Памяти моей бабушки Анастасии Никитичны Осиповой
Что ни осень, ни пестрый лист, на Симеона-летопроводца[1], как подует с Севера злая морянка, доставала Марья берестяные, мужнины еще, поршни[2] и ранехонько утром отправлялась с коробом за плечами через все Койкинцы – тридцать дворов, что вдоль Дырозера раскиданы, – по грибы да по ягоды. Настёха, Марьина девка, сны доглядывает, лишь перед самым материным уходом голову приподымет, глаза приоткроет – знает уже, что мамка накажет: «Пецьку цёб стопила. Да смотри – дыму не напусти», – строгая была.
Гриб – не хлеб, ну и ягода – не трава. Шла Марья через лес к самому болоту. А места-то жуткие; редкий койкинский мужик в этакую глушь забредал. Медведь обойдет, так леший заворожит, закружит. Случилось, мальчонка соседский, Яшка, по ягоды ушел да и сгинул. Три дня мужики по лесу искали – на четвертый только нашли; к порогам завел его леший, на утес заманил и бросил. Сидел Яшка весь синий, однако живой. Ничего, отпоили, только заикаться стал с того случая. А леший, рассказывал Яшка, мужичонка собой гниленький, вроде койкинского попика, но босой и волос на пробор не чешет.
Против медведя брала Марья с собой берестяной факел. Как войдет в лес, засветит факел над головой – ни один зверь не тронет. А лешего покорила Марья необыкновенной своей смелостью. Как-то увидал леший, баба здоровая, красивая на болото идет, да как загоготал под кустом – другой бы и коньки кверху, но Марья не растерялась и лешему в ответ: «Холера тебя забери!» Того аж пот прошиб, никак не ожидал от бабы такой наглости. С тех пор больше не приставал: уважает.
Осень-то матка – кисель да грибы, а весной сиди да гляди! Как помер Никитка, Марьин мужик, так и надрывалась она с утра до ночи – за себя по дому, за рыбака Никитку на озере. И детям своим, Настёхе с Фаддейкой, спуску в работе не давала.
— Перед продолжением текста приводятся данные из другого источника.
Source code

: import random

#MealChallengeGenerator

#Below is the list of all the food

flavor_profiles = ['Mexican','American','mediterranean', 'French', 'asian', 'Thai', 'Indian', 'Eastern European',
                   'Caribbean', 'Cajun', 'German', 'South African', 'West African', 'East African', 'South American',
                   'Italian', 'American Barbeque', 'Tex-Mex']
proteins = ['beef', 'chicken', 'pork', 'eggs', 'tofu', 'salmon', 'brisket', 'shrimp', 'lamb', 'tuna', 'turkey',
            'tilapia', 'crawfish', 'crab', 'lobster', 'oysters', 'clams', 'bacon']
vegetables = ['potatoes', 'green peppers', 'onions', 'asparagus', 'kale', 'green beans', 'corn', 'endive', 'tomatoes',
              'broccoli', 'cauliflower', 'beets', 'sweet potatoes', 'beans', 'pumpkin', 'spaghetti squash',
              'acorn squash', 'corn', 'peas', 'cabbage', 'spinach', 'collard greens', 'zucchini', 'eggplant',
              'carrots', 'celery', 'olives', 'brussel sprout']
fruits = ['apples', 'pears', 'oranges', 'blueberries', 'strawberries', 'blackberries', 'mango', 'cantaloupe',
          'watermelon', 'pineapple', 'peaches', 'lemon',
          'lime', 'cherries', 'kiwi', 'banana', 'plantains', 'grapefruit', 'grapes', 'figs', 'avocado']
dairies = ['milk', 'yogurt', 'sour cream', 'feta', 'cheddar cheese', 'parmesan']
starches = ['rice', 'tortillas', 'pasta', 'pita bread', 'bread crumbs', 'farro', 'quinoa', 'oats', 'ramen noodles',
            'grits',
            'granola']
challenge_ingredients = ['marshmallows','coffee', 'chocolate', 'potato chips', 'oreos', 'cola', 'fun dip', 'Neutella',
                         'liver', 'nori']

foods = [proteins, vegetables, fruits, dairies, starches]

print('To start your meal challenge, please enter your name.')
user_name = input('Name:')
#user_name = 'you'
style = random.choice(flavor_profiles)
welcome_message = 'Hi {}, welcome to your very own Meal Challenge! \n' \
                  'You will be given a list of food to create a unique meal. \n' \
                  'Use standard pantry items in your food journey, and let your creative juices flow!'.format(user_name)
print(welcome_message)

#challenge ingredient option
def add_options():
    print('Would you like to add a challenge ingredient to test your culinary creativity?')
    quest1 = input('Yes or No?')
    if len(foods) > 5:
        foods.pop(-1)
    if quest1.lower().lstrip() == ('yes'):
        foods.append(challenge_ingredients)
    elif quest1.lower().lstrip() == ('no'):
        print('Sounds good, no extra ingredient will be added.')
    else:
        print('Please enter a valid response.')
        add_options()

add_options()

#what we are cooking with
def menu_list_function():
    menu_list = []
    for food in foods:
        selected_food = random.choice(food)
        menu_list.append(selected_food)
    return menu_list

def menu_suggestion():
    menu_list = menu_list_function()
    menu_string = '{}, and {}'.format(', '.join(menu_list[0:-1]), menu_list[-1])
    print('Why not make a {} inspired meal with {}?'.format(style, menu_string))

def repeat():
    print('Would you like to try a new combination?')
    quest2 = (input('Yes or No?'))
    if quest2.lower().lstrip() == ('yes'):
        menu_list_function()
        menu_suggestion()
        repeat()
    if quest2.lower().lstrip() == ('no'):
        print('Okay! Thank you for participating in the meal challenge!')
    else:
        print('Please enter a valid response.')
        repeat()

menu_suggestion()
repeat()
Фаддейка взрослый уже, а девка – горох, косички что мышиные хвостики. Однако гарусное платье Настёхе к осени справили. Все лето Настёха за платье на огороде спину гнула. «Береги, не носи», – наставляла мамка.
Девка кости широкой, поморской – в мать. Марья с мужиком своим ростом вровень была, а Никитка не худосочный, в дверь заходил – кланялся, вежливым почитали. Кольцо мамкино венчальное Фаддейка как-то примерил, да на пальце не удержал. Соскользнуло кольцо, бочком об пол ударилось… Наползался Фаддейка – у мамки один разговор: чуть напроказят – отходит по спине скалкой или отцовским ремнем. Настёха тогда кольцо отыскала – в щель закатилось.
Так потихоньку, от осени к осени, от урожая до урожая, прирастало в Койкинцах, как на всем Божьем свете, веку двадцатого.
Уже ворчать начинала мамка: Фаддейке года жениться пришли, и промысел рыбный знает, а он только гармошку растягивает да девок смешит, а то накупит конфет и Настёхе целую пригоршню насыпет.
– Ты бы луцце Васенью Солонину конфектами накормил, – сокрушалась мамка. – Ладна девка, и на тебя, паразита, поглядыват.
Отмахивался Фаддейка:
– Все девки ладны, да отколь берутся злые жены?
– За Васенье в придано-то швейну машинку дают. Германку.
– У твоей Васеньи левый косой, во!
– Так ты справа встань, и не видать.
Всем хороша была ядрена девка Васенья: белолица, коса большая, пушистая, да и глаз совсем немного косил. Последняя у матери осталась; брат в Сороку плотничать подался, сестры давно своих по лавкам сажали. А эта строптива: плечом поведет, хмыкнет – не подступись. Только издали на Васенью и любоваться. Ну, под вечер мамка гармошку в сундук, а сама чуть зазевается, Фаддейка тут как тут: «Выручай, Настёха!» Настёха канючит:
– Когда ж ты меня, Фаддейка, с собой возьмешь?
– Подрасти пока. Да и боязно мне; уведут сестренку-то.